If this, then, is a classic example of spontaneous or anxiety-related orgasm, preceded as it was by threats of pain and so forth, most of my attacks, coming at four- to six-month intervals, were so far removed from anxiety or anything I can unearth in psychological tomes as to remove me from the land of men and place me in Satanic worlds. As the reader may have guessed, these spells or lapses began within months of the time I assumed heroic stature, sped a worried Cass to the Home on my bicycle and did not end until four years later when, shortly after my desecration of the High Mass, Cass first performed fellatio on me. So unexpected were these attacks that it required a genuinely ironfisted act of willpower for me to strip myself from my football and basketball gear and step naked into the shower with my teammates.

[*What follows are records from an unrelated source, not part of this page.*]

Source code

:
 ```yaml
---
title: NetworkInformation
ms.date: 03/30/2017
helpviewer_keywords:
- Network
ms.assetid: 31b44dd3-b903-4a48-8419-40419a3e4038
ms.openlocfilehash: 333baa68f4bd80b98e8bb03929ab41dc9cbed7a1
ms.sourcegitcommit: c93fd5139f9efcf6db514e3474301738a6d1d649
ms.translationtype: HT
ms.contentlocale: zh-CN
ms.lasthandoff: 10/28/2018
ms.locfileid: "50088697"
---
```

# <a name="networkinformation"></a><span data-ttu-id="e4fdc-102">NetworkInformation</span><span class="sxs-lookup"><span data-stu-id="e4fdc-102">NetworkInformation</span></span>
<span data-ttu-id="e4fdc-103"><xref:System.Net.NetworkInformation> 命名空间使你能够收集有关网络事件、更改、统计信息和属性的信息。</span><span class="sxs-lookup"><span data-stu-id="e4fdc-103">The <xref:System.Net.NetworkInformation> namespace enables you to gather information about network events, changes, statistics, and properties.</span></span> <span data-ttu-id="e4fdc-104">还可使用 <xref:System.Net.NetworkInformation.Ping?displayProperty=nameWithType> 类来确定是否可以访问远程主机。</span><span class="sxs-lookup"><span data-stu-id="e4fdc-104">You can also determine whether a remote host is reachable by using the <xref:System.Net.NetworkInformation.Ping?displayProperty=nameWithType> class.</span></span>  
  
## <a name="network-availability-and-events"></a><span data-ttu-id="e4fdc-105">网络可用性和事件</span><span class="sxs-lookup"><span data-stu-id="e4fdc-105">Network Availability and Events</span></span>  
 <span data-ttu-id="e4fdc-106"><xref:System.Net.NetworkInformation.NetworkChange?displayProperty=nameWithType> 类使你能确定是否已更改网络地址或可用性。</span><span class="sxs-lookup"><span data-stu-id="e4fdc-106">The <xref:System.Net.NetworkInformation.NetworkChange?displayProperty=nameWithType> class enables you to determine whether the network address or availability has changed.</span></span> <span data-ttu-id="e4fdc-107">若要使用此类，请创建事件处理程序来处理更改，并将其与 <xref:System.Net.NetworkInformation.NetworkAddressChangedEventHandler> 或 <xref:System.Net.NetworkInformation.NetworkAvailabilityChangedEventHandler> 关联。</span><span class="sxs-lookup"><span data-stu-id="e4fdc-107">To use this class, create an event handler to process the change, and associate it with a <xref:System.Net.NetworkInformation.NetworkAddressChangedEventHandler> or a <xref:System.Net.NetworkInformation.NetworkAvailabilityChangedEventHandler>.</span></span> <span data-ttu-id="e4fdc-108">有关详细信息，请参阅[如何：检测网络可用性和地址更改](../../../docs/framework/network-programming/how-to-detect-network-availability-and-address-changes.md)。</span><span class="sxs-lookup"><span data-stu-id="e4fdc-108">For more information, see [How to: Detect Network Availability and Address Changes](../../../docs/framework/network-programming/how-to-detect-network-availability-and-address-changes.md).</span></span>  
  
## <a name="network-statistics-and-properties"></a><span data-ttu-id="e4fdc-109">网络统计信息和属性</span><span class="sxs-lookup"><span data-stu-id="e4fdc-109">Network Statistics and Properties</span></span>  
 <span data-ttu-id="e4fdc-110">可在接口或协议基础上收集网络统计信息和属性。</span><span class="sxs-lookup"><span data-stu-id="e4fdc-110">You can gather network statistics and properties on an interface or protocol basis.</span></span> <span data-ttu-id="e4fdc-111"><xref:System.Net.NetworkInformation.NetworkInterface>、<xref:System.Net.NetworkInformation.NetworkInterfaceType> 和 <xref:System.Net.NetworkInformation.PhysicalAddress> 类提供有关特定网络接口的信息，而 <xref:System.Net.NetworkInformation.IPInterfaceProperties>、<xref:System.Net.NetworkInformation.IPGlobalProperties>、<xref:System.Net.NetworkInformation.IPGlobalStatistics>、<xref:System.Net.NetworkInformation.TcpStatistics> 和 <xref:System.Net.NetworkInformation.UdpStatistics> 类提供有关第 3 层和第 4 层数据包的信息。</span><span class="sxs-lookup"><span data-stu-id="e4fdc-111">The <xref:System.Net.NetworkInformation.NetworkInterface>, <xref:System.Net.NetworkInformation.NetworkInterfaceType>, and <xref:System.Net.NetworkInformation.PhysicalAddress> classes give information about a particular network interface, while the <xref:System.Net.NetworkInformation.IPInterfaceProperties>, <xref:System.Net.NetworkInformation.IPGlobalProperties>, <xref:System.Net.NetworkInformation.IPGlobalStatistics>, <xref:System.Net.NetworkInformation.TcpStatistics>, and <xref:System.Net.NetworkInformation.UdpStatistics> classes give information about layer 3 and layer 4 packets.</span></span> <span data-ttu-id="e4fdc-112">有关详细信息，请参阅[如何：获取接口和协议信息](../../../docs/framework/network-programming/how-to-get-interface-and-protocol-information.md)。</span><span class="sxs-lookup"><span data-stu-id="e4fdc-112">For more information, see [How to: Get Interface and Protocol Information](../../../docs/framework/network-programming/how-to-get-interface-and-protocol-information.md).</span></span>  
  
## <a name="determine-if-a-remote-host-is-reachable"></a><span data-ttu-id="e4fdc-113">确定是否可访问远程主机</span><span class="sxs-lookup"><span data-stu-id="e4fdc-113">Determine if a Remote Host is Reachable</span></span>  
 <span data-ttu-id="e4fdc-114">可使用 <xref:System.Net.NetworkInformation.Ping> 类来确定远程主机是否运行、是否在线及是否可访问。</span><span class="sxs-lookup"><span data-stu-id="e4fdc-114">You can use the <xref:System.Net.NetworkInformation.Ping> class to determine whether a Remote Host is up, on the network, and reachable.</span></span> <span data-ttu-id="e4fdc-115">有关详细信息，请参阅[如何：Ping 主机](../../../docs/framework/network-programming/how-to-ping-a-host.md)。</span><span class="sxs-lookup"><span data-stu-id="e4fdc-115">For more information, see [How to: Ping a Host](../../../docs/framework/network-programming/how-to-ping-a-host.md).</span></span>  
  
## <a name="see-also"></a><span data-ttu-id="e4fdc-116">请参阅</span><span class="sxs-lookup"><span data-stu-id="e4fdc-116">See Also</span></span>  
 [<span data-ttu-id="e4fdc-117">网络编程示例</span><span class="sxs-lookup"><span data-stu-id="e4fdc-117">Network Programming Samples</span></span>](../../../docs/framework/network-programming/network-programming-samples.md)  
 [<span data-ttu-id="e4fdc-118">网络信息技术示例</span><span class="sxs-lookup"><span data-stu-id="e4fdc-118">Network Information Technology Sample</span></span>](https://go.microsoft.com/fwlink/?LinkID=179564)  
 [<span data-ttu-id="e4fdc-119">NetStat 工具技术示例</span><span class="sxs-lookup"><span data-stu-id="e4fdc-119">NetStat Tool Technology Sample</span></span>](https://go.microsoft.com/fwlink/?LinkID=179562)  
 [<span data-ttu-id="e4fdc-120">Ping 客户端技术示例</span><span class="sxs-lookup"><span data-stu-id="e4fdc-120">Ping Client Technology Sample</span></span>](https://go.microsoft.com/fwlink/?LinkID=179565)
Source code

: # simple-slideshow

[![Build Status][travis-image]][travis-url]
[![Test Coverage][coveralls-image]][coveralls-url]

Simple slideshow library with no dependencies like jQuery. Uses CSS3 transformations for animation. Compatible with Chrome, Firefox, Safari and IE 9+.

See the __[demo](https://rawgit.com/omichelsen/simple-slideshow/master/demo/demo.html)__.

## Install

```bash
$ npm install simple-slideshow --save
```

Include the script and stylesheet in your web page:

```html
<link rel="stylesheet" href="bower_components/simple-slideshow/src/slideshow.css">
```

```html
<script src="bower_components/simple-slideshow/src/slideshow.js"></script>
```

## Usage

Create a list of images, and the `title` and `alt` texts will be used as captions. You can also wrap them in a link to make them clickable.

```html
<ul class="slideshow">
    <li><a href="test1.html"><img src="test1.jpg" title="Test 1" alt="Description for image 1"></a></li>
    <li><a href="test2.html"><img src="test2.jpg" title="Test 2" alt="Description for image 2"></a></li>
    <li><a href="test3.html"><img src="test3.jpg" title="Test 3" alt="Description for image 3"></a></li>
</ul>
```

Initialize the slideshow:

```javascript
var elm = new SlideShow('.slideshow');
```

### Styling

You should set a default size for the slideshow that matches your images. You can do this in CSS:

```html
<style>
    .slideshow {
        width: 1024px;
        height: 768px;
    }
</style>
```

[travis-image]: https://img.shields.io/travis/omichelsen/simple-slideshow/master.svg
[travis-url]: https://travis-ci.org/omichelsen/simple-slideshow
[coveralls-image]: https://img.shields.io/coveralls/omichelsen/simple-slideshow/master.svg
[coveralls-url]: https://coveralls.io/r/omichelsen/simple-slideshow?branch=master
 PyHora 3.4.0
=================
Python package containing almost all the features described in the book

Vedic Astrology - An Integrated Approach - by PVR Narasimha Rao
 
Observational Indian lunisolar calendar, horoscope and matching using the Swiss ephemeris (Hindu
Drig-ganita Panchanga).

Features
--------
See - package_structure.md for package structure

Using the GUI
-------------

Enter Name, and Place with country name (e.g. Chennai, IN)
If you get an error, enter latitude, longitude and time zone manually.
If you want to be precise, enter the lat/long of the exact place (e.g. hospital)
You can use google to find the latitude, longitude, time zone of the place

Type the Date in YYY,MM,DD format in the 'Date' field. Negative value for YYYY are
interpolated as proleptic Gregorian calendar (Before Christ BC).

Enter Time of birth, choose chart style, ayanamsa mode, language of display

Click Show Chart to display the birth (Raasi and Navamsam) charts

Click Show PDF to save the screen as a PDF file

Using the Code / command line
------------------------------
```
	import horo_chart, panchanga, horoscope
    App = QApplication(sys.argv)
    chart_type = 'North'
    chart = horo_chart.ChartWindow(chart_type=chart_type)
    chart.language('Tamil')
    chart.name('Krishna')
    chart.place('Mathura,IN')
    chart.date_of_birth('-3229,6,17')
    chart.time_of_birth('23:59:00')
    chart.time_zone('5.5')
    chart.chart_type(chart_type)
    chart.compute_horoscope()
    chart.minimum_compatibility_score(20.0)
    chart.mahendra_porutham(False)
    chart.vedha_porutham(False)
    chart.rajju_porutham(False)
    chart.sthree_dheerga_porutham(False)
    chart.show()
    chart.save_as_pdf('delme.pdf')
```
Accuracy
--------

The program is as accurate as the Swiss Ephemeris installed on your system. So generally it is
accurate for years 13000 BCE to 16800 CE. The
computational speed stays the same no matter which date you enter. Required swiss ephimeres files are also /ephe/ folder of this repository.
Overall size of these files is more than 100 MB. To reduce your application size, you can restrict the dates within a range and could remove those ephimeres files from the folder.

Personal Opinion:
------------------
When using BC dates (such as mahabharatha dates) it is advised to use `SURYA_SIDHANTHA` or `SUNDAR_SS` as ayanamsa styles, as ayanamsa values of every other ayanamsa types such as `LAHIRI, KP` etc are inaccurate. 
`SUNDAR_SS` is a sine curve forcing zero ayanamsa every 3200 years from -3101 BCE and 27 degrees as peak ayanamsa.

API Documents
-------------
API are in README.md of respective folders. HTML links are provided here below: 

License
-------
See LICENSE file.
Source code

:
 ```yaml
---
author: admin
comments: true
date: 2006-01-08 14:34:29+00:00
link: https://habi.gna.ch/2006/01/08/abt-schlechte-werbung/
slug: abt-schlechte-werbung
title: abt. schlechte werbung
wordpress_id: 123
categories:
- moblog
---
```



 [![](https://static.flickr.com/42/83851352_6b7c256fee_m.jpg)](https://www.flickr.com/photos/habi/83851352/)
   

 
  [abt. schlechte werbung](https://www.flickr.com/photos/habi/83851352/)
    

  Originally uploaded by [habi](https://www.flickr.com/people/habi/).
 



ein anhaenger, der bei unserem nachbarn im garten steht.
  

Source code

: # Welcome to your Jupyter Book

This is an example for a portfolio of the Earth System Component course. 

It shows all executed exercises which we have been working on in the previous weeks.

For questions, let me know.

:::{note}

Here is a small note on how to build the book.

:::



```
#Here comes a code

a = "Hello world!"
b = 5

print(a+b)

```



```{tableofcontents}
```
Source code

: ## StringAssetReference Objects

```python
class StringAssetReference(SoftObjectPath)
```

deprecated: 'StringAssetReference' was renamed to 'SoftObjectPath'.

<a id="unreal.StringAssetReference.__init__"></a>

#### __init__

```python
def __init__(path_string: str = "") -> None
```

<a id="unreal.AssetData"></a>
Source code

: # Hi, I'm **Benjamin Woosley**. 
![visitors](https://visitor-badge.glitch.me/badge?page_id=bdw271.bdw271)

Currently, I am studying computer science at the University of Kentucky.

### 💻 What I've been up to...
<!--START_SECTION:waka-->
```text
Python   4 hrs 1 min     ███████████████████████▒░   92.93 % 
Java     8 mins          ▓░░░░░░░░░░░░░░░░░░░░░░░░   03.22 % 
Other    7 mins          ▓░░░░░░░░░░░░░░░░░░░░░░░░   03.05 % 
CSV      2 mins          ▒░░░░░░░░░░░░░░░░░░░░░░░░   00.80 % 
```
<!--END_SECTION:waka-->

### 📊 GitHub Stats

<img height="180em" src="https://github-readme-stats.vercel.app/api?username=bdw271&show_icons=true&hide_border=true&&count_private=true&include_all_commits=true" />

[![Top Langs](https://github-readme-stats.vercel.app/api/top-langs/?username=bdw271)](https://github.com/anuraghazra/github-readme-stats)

But, as only one example, and I could relate twenty, look at this can of worms. On Sunday nights in Watertown the high school kids used to congregate on the sidewalk in front of the Avon Theater on Arsenal Street. When the early showing let out at 8:30 or whenever, we’d all crowd through the doors discharging the six o’clock viewers, scoot like mad up the stairs and take seats in the upper balcony. Once seated, and apparently safe, we’d take stock of how many of us had been caught by the ushers, take up a collection of small change, and send someone—usually a volunteer—back to make certain everyone had enough money to get in.